Task statement:
Nothing should be left out. Give all the data again exactly as written.

++++ Material supplied

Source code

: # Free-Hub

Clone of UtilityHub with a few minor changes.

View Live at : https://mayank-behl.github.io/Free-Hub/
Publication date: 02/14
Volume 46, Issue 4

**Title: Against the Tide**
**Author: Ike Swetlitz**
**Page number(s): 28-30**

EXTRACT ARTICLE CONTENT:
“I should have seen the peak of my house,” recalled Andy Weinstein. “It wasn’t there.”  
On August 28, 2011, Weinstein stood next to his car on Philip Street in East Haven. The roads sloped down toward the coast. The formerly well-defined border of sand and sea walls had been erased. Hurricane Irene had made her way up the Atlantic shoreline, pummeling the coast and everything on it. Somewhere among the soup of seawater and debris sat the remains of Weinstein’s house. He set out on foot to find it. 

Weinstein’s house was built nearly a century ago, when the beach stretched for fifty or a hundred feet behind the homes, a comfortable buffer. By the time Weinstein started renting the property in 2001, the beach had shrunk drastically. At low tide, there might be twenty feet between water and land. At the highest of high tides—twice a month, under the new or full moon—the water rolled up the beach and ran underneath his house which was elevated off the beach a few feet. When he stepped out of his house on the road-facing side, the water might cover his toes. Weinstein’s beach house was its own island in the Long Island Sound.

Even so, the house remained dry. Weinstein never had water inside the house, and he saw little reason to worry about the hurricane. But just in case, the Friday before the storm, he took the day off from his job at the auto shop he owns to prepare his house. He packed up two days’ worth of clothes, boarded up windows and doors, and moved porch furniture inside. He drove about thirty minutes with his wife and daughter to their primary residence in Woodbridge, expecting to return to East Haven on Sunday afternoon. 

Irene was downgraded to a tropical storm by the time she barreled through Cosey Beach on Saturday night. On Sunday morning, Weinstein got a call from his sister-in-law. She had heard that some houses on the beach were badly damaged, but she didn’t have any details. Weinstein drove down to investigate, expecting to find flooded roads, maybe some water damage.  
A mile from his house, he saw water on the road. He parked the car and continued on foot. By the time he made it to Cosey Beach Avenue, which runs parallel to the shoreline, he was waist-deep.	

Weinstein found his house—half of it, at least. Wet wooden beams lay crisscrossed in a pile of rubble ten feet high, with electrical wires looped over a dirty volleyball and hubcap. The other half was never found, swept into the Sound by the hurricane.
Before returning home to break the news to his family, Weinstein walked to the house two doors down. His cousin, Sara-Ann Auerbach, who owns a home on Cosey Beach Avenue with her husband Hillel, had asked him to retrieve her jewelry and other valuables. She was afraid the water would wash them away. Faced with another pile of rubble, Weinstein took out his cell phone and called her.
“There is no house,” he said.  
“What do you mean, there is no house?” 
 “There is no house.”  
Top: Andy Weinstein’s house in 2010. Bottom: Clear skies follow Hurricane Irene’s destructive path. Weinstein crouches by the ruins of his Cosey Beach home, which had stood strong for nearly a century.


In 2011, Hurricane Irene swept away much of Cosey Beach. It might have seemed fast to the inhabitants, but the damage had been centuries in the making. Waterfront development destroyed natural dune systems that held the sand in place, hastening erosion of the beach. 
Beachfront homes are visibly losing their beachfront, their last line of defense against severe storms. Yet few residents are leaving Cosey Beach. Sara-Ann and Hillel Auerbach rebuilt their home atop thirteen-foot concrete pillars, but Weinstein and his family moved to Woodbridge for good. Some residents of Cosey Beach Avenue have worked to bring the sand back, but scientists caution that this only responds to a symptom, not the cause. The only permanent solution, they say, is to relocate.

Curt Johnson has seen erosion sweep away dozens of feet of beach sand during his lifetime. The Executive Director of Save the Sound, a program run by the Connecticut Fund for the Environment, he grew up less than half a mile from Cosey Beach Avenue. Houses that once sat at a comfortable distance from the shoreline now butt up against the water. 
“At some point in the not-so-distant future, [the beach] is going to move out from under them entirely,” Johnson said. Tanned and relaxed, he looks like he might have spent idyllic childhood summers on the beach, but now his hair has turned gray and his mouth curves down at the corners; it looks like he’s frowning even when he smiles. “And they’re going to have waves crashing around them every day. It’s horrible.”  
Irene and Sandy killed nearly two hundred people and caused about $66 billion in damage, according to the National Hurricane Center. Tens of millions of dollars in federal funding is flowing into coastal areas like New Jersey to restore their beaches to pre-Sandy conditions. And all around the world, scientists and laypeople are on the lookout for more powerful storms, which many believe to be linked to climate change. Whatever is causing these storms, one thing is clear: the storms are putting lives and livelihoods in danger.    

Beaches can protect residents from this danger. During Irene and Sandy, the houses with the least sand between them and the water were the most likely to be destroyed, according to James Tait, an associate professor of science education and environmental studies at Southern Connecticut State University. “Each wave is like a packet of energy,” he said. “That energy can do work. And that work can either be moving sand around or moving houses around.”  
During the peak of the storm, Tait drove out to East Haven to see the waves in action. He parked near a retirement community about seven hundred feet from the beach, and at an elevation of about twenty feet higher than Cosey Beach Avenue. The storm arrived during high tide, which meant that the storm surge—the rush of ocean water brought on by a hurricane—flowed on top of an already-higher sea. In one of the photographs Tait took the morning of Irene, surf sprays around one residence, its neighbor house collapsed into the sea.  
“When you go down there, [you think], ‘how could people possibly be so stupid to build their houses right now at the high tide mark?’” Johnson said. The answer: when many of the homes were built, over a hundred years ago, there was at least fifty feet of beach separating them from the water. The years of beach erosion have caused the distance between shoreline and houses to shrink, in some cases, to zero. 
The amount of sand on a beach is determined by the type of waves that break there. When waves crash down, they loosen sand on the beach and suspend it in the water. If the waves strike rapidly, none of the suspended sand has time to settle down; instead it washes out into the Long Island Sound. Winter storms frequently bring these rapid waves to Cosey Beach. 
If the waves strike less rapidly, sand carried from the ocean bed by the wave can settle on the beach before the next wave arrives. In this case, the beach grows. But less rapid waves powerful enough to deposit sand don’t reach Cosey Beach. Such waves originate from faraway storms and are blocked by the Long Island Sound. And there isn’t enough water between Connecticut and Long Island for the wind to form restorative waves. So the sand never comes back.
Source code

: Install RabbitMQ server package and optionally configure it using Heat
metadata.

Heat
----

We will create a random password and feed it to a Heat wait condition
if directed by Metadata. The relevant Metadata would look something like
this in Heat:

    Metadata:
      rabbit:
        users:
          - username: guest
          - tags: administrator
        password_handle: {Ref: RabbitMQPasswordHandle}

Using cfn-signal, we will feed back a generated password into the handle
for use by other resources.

++++++++

Reply:
Source code

: # Free-Hub

Clone of UtilityHub with a few minor changes.

View Live at : https://mayank-behl.github.io/Free-Hub/
Publication date: 02/14
Volume 46, Issue 4

**Title: Against the Tide**
**Author: Ike Swetlitz**
**Page number(s): 28-30**

EXTRACT ARTICLE CONTENT:
“I should have seen the peak of my house,” recalled Andy Weinstein. “It wasn’t there.”  
On August 28, 2011, Weinstein stood next to his car on Philip Street in East Haven. The roads sloped down toward the coast. The formerly well-defined border of sand and sea walls had been erased. Hurricane Irene had made her way up the Atlantic shoreline, pummeling the coast and everything on it. Somewhere among the soup of seawater and debris sat the remains of Weinstein’s house. He set out on foot to find it. 

Weinstein’s house was built nearly a century ago, when the beach stretched for fifty or a hundred feet behind the homes, a comfortable buffer. By the time Weinstein started renting the property in 2001, the beach had shrunk drastically. At low tide, there might be twenty feet between water and land. At the highest of high tides—twice a month, under the new or full moon—the water rolled up the beach and ran underneath his house which was elevated off the beach a few feet. When he stepped out of his house on the road-facing side, the water might cover his toes. Weinstein’s beach house was its own island in the Long Island Sound.

Even so, the house remained dry. Weinstein never had water inside the house, and he saw little reason to worry about the hurricane. But just in case, the Friday before the storm, he took the day off from his job at the auto shop he owns to prepare his house. He packed up two days’ worth of clothes, boarded up windows and doors, and moved porch furniture inside. He drove about thirty minutes with his wife and daughter to their primary residence in Woodbridge, expecting to return to East Haven on Sunday afternoon. 

Irene was downgraded to a tropical storm by the time she barreled through Cosey Beach on Saturday night. On Sunday morning, Weinstein got a call from his sister-in-law. She had heard that some houses on the beach were badly damaged, but she didn’t have any details. Weinstein drove down to investigate, expecting to find flooded roads, maybe some water damage.  
A mile from his house, he saw water on the road. He parked the car and continued on foot. By the time he made it to Cosey Beach Avenue, which runs parallel to the shoreline, he was waist-deep.	

Weinstein found his house—half of it, at least. Wet wooden beams lay crisscrossed in a pile of rubble ten feet high, with electrical wires looped over a dirty volleyball and hubcap. The other half was never found, swept into the Sound by the hurricane.
Before returning home to break the news to his family, Weinstein walked to the house two doors down. His cousin, Sara-Ann Auerbach, who owns a home on Cosey Beach Avenue with her husband Hillel, had asked him to retrieve her jewelry and other valuables. She was afraid the water would wash them away. Faced with another pile of rubble, Weinstein took out his cell phone and called her.
“There is no house,” he said.  
“What do you mean, there is no house?” 
 “There is no house.”  
Top: Andy Weinstein’s house in 2010. Bottom: Clear skies follow Hurricane Irene’s destructive path. Weinstein crouches by the ruins of his Cosey Beach home, which had stood strong for nearly a century.


In 2011, Hurricane Irene swept away much of Cosey Beach. It might have seemed fast to the inhabitants, but the damage had been centuries in the making. Waterfront development destroyed natural dune systems that held the sand in place, hastening erosion of the beach. 
Beachfront homes are visibly losing their beachfront, their last line of defense against severe storms. Yet few residents are leaving Cosey Beach. Sara-Ann and Hillel Auerbach rebuilt their home atop thirteen-foot concrete pillars, but Weinstein and his family moved to Woodbridge for good. Some residents of Cosey Beach Avenue have worked to bring the sand back, but scientists caution that this only responds to a symptom, not the cause. The only permanent solution, they say, is to relocate.

Curt Johnson has seen erosion sweep away dozens of feet of beach sand during his lifetime. The Executive Director of Save the Sound, a program run by the Connecticut Fund for the Environment, he grew up less than half a mile from Cosey Beach Avenue. Houses that once sat at a comfortable distance from the shoreline now butt up against the water. 
“At some point in the not-so-distant future, [the beach] is going to move out from under them entirely,” Johnson said. Tanned and relaxed, he looks like he might have spent idyllic childhood summers on the beach, but now his hair has turned gray and his mouth curves down at the corners; it looks like he’s frowning even when he smiles. “And they’re going to have waves crashing around them every day. It’s horrible.”  
Irene and Sandy killed nearly two hundred people and caused about $66 billion in damage, according to the National Hurricane Center. Tens of millions of dollars in federal funding is flowing into coastal areas like New Jersey to restore their beaches to pre-Sandy conditions. And all around the world, scientists and laypeople are on the lookout for more powerful storms, which many believe to be linked to climate change. Whatever is causing these storms, one thing is clear: the storms are putting lives and livelihoods in danger.    

Beaches can protect residents from this danger. During Irene and Sandy, the houses with the least sand between them and the water were the most likely to be destroyed, according to James Tait, an associate professor of science education and environmental studies at Southern Connecticut State University. “Each wave is like a packet of energy,” he said. “That energy can do work. And that work can either be moving sand around or moving houses around.”  
During the peak of the storm, Tait drove out to East Haven to see the waves in action. He parked near a retirement community about seven hundred feet from the beach, and at an elevation of about twenty feet higher than Cosey Beach Avenue. The storm arrived during high tide, which meant that the storm surge—the rush of ocean water brought on by a hurricane—flowed on top of an already-higher sea. In one of the photographs Tait took the morning of Irene, surf sprays around one residence, its neighbor house collapsed into the sea.  
“When you go down there, [you think], ‘how could people possibly be so stupid to build their houses right now at the high tide mark?’” Johnson said. The answer: when many of the homes were built, over a hundred years ago, there was at least fifty feet of beach separating them from the water. The years of beach erosion have caused the distance between shoreline and houses to shrink, in some cases, to zero. 
The amount of sand on a beach is determined by the type of waves that break there. When waves crash down, they loosen sand on the beach and suspend it in the water. If the waves strike rapidly, none of the suspended sand has time to settle down; instead it washes out into the Long Island Sound. Winter storms frequently bring these rapid waves to Cosey Beach. 
If the waves strike less rapidly, sand carried from the ocean bed by the wave can settle on the beach before the next wave arrives. In this case, the beach grows. But less rapid waves powerful enough to deposit sand don’t reach Cosey Beach. Such waves originate from faraway storms and are blocked by the Long Island Sound. And there isn’t enough water between Connecticut and Long Island for the wind to form restorative waves. So the sand never comes back.
Source code

: Install RabbitMQ server package and optionally configure it using Heat
metadata.

Heat
----

We will create a random password and feed it to a Heat wait condition
if directed by Metadata. The relevant Metadata would look something like
this in Heat:

    Metadata:
      rabbit:
        users:
          - username: guest
          - tags: administrator
        password_handle: {Ref: RabbitMQPasswordHandle}

Using cfn-signal, we will feed back a generated password into the handle
for use by other resources.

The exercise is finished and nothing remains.